BEHAVIORS OF A WORKPLACE EVANGELIST
While young in the faith himself at the time, there is much about Hunter’s example that any believer can apply in a workplace setting.
1. Put Christ on the Table
First, put Christ on the table. Because it can be rare to meet Christians in the workplace, it is essential that people in your office know that you are a follower of Christ. That way you can make yourself available to weaker believers and an example to non-believers. It was a non-Christian colleague who told me about Hunter’s faith. Obviously we should not do this obnoxiously or irresponsibly, but by recounting your weekend, describing a Bible study that you are in, or sharing how you pray for others, people will soon know.
2. Work with Excellence
Second, work with excellence. When you put Christ on the table, expect to be studied by your peers as I studied Hunter. Work in a way that reflects the creativity, purpose, and goodness of God. Demonstrate faithfulness and integrity. Work “without grumbling or complaining” (Phil. 2:14). Submit to those in authority, and serve humbly.
This in itself isn’t evangelism, but the content of our lives at work should reinforce, not undermine, the content of the gospel message we share.
3. Love your Peers
Third, love your peers.

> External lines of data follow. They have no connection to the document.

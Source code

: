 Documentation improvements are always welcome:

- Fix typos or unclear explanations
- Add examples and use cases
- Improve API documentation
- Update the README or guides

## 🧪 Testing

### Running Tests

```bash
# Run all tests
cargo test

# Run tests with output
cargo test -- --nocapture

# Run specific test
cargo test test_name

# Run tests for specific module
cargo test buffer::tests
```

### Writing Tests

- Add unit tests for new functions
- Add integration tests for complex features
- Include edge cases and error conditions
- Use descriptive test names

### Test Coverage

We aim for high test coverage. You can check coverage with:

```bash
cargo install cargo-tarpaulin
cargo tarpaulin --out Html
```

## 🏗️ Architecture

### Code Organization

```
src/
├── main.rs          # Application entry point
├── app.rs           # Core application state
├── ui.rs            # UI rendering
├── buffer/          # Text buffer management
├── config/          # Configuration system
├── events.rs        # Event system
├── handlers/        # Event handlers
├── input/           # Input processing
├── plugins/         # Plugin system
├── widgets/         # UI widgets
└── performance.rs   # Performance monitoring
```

Invest in friendships with non-Christians in your workplace, not perfunctorily as “projects,” but lovingly as those made in God’s image. Don’t underestimate the importance of trust. Consider that it was a year and a half after Hunter and I met that we studied the Bible together and God gave me ears for the gospel.

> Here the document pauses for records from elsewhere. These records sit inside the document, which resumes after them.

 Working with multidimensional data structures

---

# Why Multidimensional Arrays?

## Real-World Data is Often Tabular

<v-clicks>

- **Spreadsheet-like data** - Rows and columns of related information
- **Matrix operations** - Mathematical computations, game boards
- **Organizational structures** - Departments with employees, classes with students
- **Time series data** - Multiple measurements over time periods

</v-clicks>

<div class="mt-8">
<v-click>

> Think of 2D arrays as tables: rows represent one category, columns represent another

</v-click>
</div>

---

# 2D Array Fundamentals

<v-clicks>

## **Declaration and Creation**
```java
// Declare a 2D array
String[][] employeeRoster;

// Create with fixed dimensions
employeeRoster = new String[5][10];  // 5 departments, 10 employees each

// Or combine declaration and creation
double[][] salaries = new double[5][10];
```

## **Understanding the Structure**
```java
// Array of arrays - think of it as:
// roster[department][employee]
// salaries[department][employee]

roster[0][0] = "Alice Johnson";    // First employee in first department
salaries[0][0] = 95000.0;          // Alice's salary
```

Use your lunch break strategically. As you’re able, make generous use of hospitality, where you can share your life with a colleague away from the office and the usual chit-chat and office banter.
4. Prepare to Evangelize
Fourth, prepare to evangelize. As silly as this may sound, be sure you know how to easily explain the gospel. Practice if you need to.
When the Lord provides an opportunity, you don’t want your inner voice screaming at you for being unclear—you want your mind free to listen to your colleague and what they are struggling to understand. After all, it is the gospel that saves, not our quick wit and strong grasp of apologetics. I praise God for Hunter’s clarity, boldness, and trust in power of the gospel.

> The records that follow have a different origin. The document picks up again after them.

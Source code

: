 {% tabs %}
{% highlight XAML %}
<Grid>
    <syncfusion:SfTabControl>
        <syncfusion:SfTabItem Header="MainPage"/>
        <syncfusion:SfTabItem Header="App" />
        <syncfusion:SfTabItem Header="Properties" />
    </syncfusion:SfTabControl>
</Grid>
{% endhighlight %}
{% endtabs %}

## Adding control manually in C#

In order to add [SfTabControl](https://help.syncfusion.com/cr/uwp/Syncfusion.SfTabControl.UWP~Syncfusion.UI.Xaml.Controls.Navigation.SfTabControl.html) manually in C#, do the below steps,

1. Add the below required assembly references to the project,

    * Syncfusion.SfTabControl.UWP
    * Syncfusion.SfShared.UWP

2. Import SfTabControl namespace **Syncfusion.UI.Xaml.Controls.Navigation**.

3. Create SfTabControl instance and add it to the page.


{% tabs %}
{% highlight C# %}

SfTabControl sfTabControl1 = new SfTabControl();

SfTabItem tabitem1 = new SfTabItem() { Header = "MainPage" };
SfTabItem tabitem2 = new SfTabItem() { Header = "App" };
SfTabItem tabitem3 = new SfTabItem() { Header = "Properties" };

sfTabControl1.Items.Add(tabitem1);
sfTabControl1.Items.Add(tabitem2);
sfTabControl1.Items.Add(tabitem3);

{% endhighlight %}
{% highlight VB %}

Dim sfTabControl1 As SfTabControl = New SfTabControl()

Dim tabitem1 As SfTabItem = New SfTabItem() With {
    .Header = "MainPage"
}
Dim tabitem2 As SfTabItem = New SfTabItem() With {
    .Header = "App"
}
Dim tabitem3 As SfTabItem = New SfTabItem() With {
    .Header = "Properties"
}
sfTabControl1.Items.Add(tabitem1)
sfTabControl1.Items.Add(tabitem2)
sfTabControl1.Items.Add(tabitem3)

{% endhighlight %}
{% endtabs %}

Fifth, pray. Pray for your colleagues regularly. Pray for good opportunities to share the gospel. Pray that you would grow in boldness. Pray that God would be big and man would be small—we’re all guilty of getting the two mixed up.
And invite brothers and sisters in your church to pray as well. Hunter later told me that his men’s Bible study group was praying for me from the moment I asked him about his Christian faith.
A CALL TO FAITHFULNESS
As workplaces grow more hostile to Christianity, these basic practices will be all the more essential. The Lord has been kind to answer my many prayers for good opportunities and the words to speak. Being known as a Christian, living out my faith professionally and interpersonally, and loving my colleagues more as God’s image-bearers has gained me opportunities to speak openly of my faith. And, in his amazing grace, God has chosen to use me to bring a colleague to faith.
We should expect the Lord to answer our prayers and grant us opportunities to speak of Christ, so pray for boldness. And be willing to spend your relational capital. God has put you where you are for a purpose.
Ashok Nachnani is an elder at First Baptist Church in Durham, NC, and a strategy executive at a multinational energy management company.